Our wish is to serve and to show others your way. Amen

My Plans Are Your Plans

 

This is written for all wise servant leaders and those who ache to do God’s will

 

  “Here am I,” said Mary;

“I am the Lord’s servant; as you have spoken, so be it.”  Luke 1:38 (NEB)

 I surrender Lord. My plans are your plans. My wants are your wants.

Though I have doubts and fear; I trust you will show me the way. But count on me Lord to seek clarifications as I pray daily to be at-one-ment with you.

I need not fear for my sustenance; my needs are to fulfill the needs of those who call out in the “wilderness.”

I surrender Lord. My plans are your plans. My wants are your wants. All I ask Lord is that you offer help along the way.

Amen.

Just Believe

While Jesus was still speaking, some men came from the house of Jarius, the synagogue ruler. “Your daughter is dead,” they said. “Why bother the teacher any more?’’ Ignoring what they said, Jesus told the synagogue ruler, “Don’t be afraid; just believe.” Mark 5:35-36. 
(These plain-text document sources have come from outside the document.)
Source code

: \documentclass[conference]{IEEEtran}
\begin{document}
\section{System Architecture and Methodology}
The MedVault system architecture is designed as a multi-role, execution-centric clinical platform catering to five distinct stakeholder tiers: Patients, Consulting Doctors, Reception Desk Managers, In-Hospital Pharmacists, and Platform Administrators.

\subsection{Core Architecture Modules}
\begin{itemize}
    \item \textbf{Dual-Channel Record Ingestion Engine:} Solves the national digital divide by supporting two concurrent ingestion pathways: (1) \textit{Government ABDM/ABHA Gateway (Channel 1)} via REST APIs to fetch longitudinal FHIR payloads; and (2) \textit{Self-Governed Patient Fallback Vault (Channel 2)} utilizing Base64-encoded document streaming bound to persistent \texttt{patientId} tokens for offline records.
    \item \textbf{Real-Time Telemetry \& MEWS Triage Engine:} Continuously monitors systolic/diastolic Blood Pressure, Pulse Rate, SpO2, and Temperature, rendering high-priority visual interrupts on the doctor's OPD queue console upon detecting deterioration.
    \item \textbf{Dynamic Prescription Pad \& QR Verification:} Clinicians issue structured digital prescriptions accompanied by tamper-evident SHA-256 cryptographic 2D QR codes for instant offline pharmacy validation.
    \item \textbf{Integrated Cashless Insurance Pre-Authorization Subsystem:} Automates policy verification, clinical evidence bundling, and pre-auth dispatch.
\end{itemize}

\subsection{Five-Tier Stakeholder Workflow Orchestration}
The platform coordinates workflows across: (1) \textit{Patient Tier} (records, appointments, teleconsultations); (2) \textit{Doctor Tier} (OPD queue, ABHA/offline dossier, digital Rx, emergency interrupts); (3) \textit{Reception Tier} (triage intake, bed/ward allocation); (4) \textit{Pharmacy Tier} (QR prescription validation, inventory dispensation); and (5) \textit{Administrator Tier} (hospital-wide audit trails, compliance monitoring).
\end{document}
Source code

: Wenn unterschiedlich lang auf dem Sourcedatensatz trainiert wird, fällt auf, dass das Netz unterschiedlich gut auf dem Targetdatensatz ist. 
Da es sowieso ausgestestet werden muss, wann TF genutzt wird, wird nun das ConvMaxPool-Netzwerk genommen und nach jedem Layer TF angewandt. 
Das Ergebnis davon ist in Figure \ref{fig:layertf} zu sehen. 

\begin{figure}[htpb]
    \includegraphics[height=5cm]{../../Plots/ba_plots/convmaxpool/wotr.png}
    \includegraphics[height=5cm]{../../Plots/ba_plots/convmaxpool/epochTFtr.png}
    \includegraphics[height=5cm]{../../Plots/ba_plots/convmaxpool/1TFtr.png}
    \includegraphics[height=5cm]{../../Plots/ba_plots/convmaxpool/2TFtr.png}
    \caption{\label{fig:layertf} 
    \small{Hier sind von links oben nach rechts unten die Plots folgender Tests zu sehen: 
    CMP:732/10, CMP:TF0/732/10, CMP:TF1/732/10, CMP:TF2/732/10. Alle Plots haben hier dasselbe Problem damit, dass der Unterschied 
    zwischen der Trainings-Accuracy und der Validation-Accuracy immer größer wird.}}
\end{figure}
This scripture brought to my remembrance the struggle I had trying to define leadership. I wanted leadership to be more than just a word; I wanted and needed the word, leadership, to be an ongoing living and active statement. Then I realized that leadership is about faith; it is about not limiting your possibilities to the visible. It is about drowning out the noise and believing that there’s more to life than what meets the eyes. Then it came to me: “Leadership is unlimited when you believe in something bigger than yourself.”
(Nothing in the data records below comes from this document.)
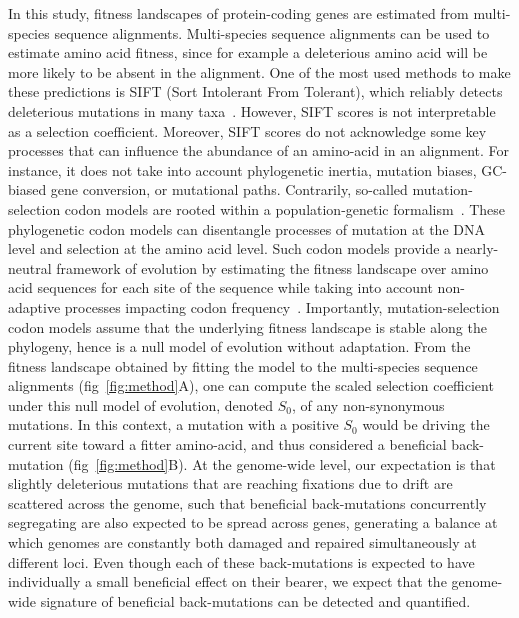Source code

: \documentclass{article}
\newcommand{\Sphy}{S_{0}}
\begin{document}
    In this study, fitness landscapes of protein-coding genes are estimated from multi-species sequence alignments.
    Multi-species sequence alignments can be used to estimate amino acid fitness, since for example a deleterious amino acid will be more likely to be absent in the alignment.
    One of the most used methods to make these predictions is SIFT (Sort Intolerant From Tolerant), which reliably detects deleterious mutations in many taxa~\cite{ng_sift_2003, vaser_sift_2016}.
    However, SIFT scores is not interpretable as a selection coefficient.
    Moreover, SIFT scores do not acknowledge some key processes that can influence the abundance of an amino-acid in an alignment. For instance, it does not take into account phylogenetic inertia, mutation biases, GC-biased gene conversion, or mutational paths.
    Contrarily, so-called mutation-selection codon models are rooted within a population-genetic formalism~\cite{halpern_evolutionary_1998, mccandlish_modeling_2014}.
    These phylogenetic codon models can disentangle processes of mutation at the DNA level and selection at the amino acid level.
    Such codon models provide a nearly-neutral framework of evolution by estimating the fitness landscape over amino acid sequences for each site of the sequence while taking into account non-adaptive processes impacting codon frequency~\cite{halpern_evolutionary_1998, rodrigue_mechanistic_2010, tamuri_estimating_2012, latrille_improved_2022a}.
    Importantly, mutation-selection codon models assume that the underlying fitness landscape is stable along the phylogeny, hence is a null model of evolution without adaptation.
    From the fitness landscape obtained by fitting the model to the multi-species sequence alignments (fig~\ref{fig:method}A), one can compute the scaled selection coefficient under this null model of evolution, denoted $\Sphy$, of any non-synonymous mutations.
    In this context, a mutation with a positive $\Sphy$ would be driving the current site toward a fitter amino-acid, and thus considered a beneficial back-mutation (fig~\ref{fig:method}B).
    At the genome-wide level, our expectation is that slightly deleterious mutations that are reaching fixations due to drift are scattered across the genome, such that beneficial back-mutations concurrently segregating are also expected to be spread across genes, generating a balance at which genomes are constantly both damaged and repaired simultaneously at different loci.
    Even though each of these back-mutations is expected to have individually a small beneficial effect on their bearer, we expect that the genome-wide signature of beneficial back-mutations can be detected and quantified.
\end{document}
What is your definition of Leadership?

What Does God Want With Me?

“Only when we are willing to change and invite God to do his good pleasure in us, will the perplexity of our minds and the ache in our hearts abate” (Richard H. Schmidt, Praises, Prayers & Curses, p.35).
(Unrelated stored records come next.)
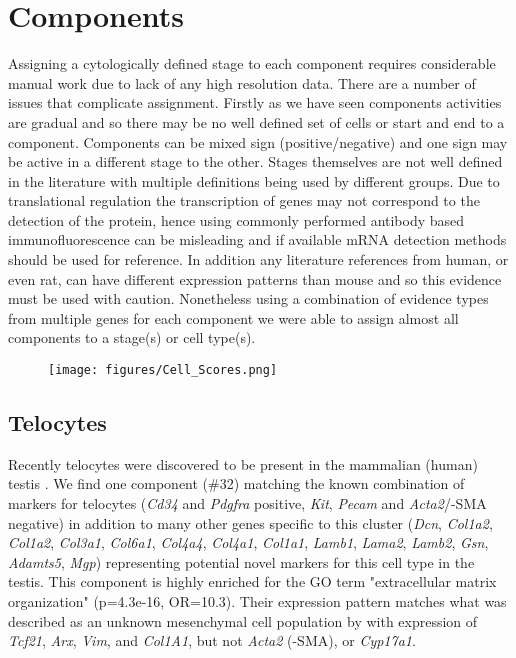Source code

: \section{Components}

Assigning a cytologically defined stage to each component requires considerable manual work due to lack of any high resolution data. There are a number of issues that complicate assignment. Firstly as we have seen components activities are gradual and so there may be no well defined set of cells or start and end to a component. Components can be mixed sign (positive/negative) and one sign may be active in a different stage to the other. Stages themselves are not well defined in the literature with multiple definitions being used by different groups. Due to translational regulation the transcription of genes may not correspond to the detection of the protein, hence using commonly performed antibody based immunofluorescence can be misleading and if available mRNA detection methods should be used for reference. In addition any literature references from human, or even rat, can have different expression patterns than mouse and so this evidence must be used with caution. Nonetheless using a combination of evidence types from multiple genes for each component we were able to assign almost all components to a stage(s) or cell type(s).


\begin{figure}[H]
	\centering
	\texttt{[image: figures/Cell\_Scores.png]}
	\caption{}
	\label{fig:Cell_Scores}
\end{figure}




\subsection{Telocytes}
Recently telocytes were discovered to be present in the mammalian (human) testis \parencite{Marini2018Reappraising, Kuroda2004Distribution}. We find one component (\#32) matching the known combination of markers for telocytes (\textit{Cd34} and \textit{Pdgfra} positive, \textit{Kit}, \textit{Pecam} and \textit{Acta2}/\textalpha-SMA negative) in addition to many other genes specific to this cluster (\textit{Dcn}, \textit{Col1a2}, \textit{Col1a2}, \textit{Col3a1}, \textit{Col6a1}, \textit{Col4a4}, \textit{Col4a1}, \textit{Col1a1}, \textit{Lamb1}, \textit{Lama2}, \textit{Lamb2}, \textit{Gsn}, \textit{Adamts5}, \textit{Mgp}) representing potential novel markers for this cell type in the testis. This component is highly enriched for the GO term "extracellular matrix organization" (p=4.3e-16, OR=10.3). Their expression pattern matches what was described as an unknown mesenchymal cell population by \cite{Green2018Comprehensive} with expression of \textit{Tcf21}, \textit{Arx}, \textit{Vim}, and \textit{Col1A1}, but not \textit{Acta2} (\textalpha-SMA), or \textit{Cyp17a1}.


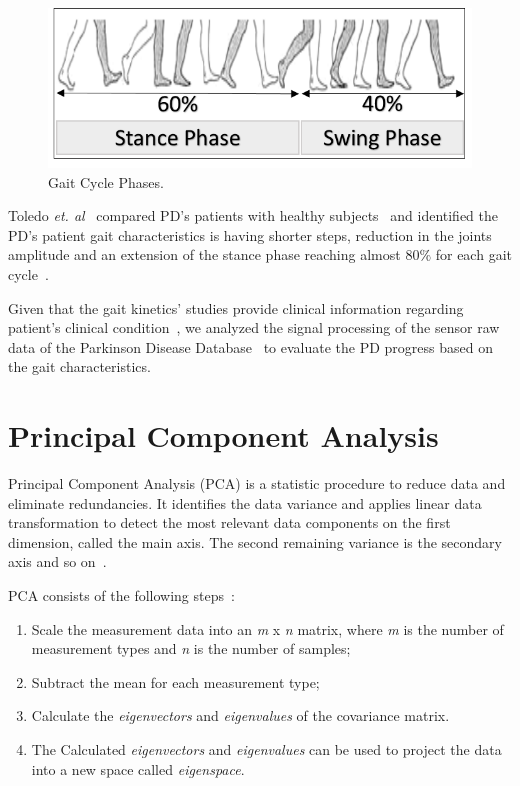 \documentclass[10pt, conference, compsocconf]{IEEEtran}
\begin{document}
\begin{figure}[!ht]
\centering
\includegraphics[width=.49\textwidth]{img/gaitlmm2.png}
\caption{Gait Cycle Phases.}
\label{fig:gaitcycles}
\end{figure}

Toledo \textit{et. al}~\cite{toledo2005} compared PD's patients with healthy subjects~\cite{toledo2005,visionbased2009} and identified the PD's patient gait characteristics is having shorter steps, reduction in the joints amplitude and an extension of the stance phase reaching almost $80\%$ for each gait cycle~\cite{ambulatory2010}.

Given that the gait kinetics' studies provide clinical information regarding patient's clinical condition~\cite{gaitusingsensorsreview2012}, we analyzed the signal processing of the sensor raw data of the Parkinson Disease Database~\cite{physionet} to evaluate the PD progress based on the gait characteristics. 

\section{Principal Component Analysis}\label{sec:pca}

%
%



Principal Component Analysis (PCA) is a statistic procedure to reduce data and eliminate redundancies. It identifies the data variance and applies linear data transformation to detect the most relevant data components on the first dimension, called the main axis.  The second remaining variance is the secondary axis and so on~\cite{pcarotor2014}.

PCA consists of the following steps~\cite{Shlens05atutorial}: 
\begin{enumerate}
 \item Scale the measurement data into an \textit{m} x \textit{n} matrix, where \textit{m} is the number of measurement types and \textit{n} is the number of samples;
 \item Subtract the mean for each measurement type;
 \item Calculate the \textit{eigenvectors} and \textit{eigenvalues} of the covariance matrix.
 \item The Calculated \textit{eigenvectors} and \textit{eigenvalues} can be used to project the data into a new space called \textit{eigenspace}.
\end{enumerate}
\end{document}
I wish I could agree with Mr. Schmidt. It sounds very logical. It’s an easy out to all the perplexing questions about life and all that our eyes see about life. But, then Psalm 13:2 rang strongly in my ears:

 “How long must I wrestle with my thoughts and every day have sorrow in my heart?”

It may be a lifetime for me—because I am so stubborn. I want my cake now. What does God want with me (I have been studying Job)? I am a decent human being. I am no different from anyone else.

If God wants something from me—WHY DOESN’T GOD SPEAK CLEARLY? Why must I try to figure out this puzzle? Why must I play this game? I meditate daily; I am obedient to the commandments, yet, this loving God and the life that I live seem not to be in sync.

What do you have me to do Lord? What would you have me to do? Remove my fears; dampen my will; so I can be obedient to what you want me to do. And then God speaks:

You must remain flexible, teachable. I am the potter and you are the clay (Jeremiah 18:1-6).